**EXERCISE DETAILS**. The full set of entries below, restated word for word and stripped of images, is the expected result.

**GIVEN INFORMATION**.
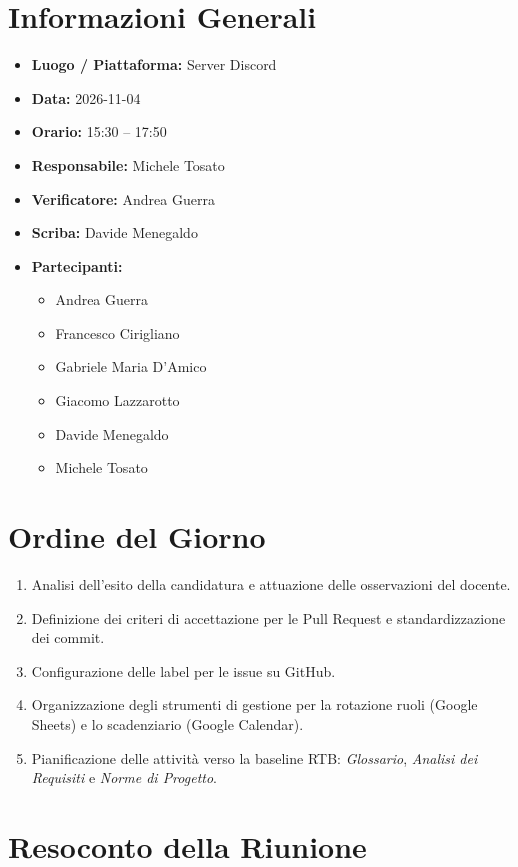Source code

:\documentclass[11pt, a4paper]{article}
\newcommand{\DocDate}{2026-11-04}
\begin{document}
\section{Informazioni Generali}
\begin{itemize}
    \item \textbf{Luogo / Piattaforma:} Server Discord
    \item \textbf{Data:} \DocDate
    \item \textbf{Orario:} 15:30 -- 17:50
    \item \textbf{Responsabile:} Michele Tosato
    \item \textbf{Verificatore:} Andrea Guerra
    \item \textbf{Scriba:} Davide Menegaldo
    \item \textbf{Partecipanti:}
        \begin{itemize}
            \item Andrea Guerra
            \item Francesco Cirigliano
            \item Gabriele Maria D'Amico
            \item Giacomo Lazzarotto
            \item Davide Menegaldo
            \item Michele Tosato
        \end{itemize}
\end{itemize}
\clearpage


\section{Ordine del Giorno}
\begin{enumerate}
    \item Analisi dell'esito della candidatura e attuazione delle osservazioni del docente.
    \item Definizione dei criteri di accettazione per le Pull Request e standardizzazione dei commit.
    \item Configurazione delle label per le issue su GitHub.
    \item Organizzazione degli strumenti di gestione per la rotazione ruoli (Google Sheets) e lo scadenziario (Google Calendar).
    \item Pianificazione delle attività verso la baseline RTB: \textit{Glossario}, \textit{Analisi dei Requisiti} e \textit{Norme di Progetto}.
\end{enumerate}


\section{Resoconto della Riunione}
\end{document}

**ANSWER TO THE EXERCISE**.
Source code

:\documentclass[11pt, a4paper]{article}
\newcommand{\DocDate}{2026-11-04}
\begin{document}
\section{Informazioni Generali}
\begin{itemize}
    \item \textbf{Luogo / Piattaforma:} Server Discord
    \item \textbf{Data:} \DocDate
    \item \textbf{Orario:} 15:30 -- 17:50
    \item \textbf{Responsabile:} Michele Tosato
    \item \textbf{Verificatore:} Andrea Guerra
    \item \textbf{Scriba:} Davide Menegaldo
    \item \textbf{Partecipanti:}
        \begin{itemize}
            \item Andrea Guerra
            \item Francesco Cirigliano
            \item Gabriele Maria D'Amico
            \item Giacomo Lazzarotto
            \item Davide Menegaldo
            \item Michele Tosato
        \end{itemize}
\end{itemize}
\clearpage


\section{Ordine del Giorno}
\begin{enumerate}
    \item Analisi dell'esito della candidatura e attuazione delle osservazioni del docente.
    \item Definizione dei criteri di accettazione per le Pull Request e standardizzazione dei commit.
    \item Configurazione delle label per le issue su GitHub.
    \item Organizzazione degli strumenti di gestione per la rotazione ruoli (Google Sheets) e lo scadenziario (Google Calendar).
    \item Pianificazione delle attività verso la baseline RTB: \textit{Glossario}, \textit{Analisi dei Requisiti} e \textit{Norme di Progetto}.
\end{enumerate}


\section{Resoconto della Riunione}
\end{document}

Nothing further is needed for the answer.